WORK ORDER: Would you please return the lines of the entries below starting at the line that has "Cost after iteration 11000: 0.38924598135108<br>" and ending at the line that has "### he初始化的结果：", both included, exactly as they are?

Stored data entries:
☆ ☆ ☆ ☆ ☆
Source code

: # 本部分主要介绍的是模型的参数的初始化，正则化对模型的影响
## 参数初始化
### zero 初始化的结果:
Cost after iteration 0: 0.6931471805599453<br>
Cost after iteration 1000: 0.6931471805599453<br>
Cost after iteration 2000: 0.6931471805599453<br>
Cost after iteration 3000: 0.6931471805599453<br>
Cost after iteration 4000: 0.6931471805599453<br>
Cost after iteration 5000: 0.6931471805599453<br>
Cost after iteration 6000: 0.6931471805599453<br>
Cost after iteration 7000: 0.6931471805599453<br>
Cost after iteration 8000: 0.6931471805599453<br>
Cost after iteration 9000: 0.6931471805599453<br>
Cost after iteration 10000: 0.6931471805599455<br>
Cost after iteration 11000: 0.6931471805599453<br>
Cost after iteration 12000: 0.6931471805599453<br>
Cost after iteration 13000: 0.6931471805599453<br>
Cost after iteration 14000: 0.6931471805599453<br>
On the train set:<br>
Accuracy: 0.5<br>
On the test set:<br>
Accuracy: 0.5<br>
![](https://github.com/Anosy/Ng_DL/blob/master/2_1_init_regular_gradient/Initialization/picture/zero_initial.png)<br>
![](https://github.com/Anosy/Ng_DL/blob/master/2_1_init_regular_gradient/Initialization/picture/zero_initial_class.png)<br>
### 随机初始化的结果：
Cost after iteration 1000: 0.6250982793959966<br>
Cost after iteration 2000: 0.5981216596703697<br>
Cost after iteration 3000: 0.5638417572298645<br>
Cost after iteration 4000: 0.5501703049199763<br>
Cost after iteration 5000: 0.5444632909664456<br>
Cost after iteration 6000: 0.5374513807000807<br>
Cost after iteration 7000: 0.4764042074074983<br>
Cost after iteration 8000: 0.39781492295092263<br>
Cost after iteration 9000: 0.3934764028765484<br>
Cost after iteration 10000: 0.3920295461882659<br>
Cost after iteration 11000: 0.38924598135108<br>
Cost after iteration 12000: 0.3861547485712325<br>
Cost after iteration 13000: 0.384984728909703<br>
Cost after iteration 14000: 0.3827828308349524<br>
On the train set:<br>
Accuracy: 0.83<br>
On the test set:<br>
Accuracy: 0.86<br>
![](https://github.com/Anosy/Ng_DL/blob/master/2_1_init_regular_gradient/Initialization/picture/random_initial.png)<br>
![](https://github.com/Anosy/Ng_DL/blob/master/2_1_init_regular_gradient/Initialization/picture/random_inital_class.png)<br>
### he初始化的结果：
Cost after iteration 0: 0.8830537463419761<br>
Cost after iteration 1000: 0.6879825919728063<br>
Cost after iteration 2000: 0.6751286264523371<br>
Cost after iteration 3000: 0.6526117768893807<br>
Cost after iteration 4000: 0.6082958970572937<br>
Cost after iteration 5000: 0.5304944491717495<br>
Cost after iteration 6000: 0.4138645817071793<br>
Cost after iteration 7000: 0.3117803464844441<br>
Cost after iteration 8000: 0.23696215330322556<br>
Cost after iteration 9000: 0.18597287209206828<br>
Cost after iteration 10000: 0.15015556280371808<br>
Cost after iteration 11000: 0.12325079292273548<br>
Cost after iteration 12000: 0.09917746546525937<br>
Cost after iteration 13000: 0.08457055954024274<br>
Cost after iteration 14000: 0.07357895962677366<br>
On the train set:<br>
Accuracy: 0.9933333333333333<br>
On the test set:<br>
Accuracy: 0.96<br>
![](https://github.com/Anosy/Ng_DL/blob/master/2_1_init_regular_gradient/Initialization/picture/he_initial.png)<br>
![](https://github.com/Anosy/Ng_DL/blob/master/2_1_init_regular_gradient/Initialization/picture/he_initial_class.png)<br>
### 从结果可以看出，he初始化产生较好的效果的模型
☆ ☆ ☆ ☆ ☆
RESPONSE AREA:
Cost after iteration 11000: 0.38924598135108<br>
Cost after iteration 12000: 0.3861547485712325<br>
Cost after iteration 13000: 0.384984728909703<br>
Cost after iteration 14000: 0.3827828308349524<br>
On the train set:<br>
Accuracy: 0.83<br>
On the test set:<br>
Accuracy: 0.86<br>
![](https://github.com/Anosy/Ng_DL/blob/master/2_1_init_regular_gradient/Initialization/picture/random_initial.png)<br>
![](https://github.com/Anosy/Ng_DL/blob/master/2_1_init_regular_gradient/Initialization/picture/random_inital_class.png)<br>
### he初始化的结果：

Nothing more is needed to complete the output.